INSTRUCTIONS TO FOLLOW:
Would you set down the data below exactly as shown?

DATASET EXTRACT:

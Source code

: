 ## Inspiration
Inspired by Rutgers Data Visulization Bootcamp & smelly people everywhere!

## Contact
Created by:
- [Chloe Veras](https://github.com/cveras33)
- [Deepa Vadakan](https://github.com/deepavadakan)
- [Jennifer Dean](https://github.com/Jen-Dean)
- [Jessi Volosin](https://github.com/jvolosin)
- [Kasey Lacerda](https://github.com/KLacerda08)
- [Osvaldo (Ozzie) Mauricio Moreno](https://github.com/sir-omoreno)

WORKED SOLUTION:
Source code

: ## Inspiration
Inspired by Rutgers Data Visulization Bootcamp & smelly people everywhere!

## Contact
Created by:
- [Chloe Veras](https://github.com/cveras33)
- [Deepa Vadakan](https://github.com/deepavadakan)
- [Jennifer Dean](https://github.com/Jen-Dean)
- [Jessi Volosin](https://github.com/jvolosin)
- [Kasey Lacerda](https://github.com/KLacerda08)
- [Osvaldo (Ozzie) Mauricio Moreno](https://github.com/sir-omoreno)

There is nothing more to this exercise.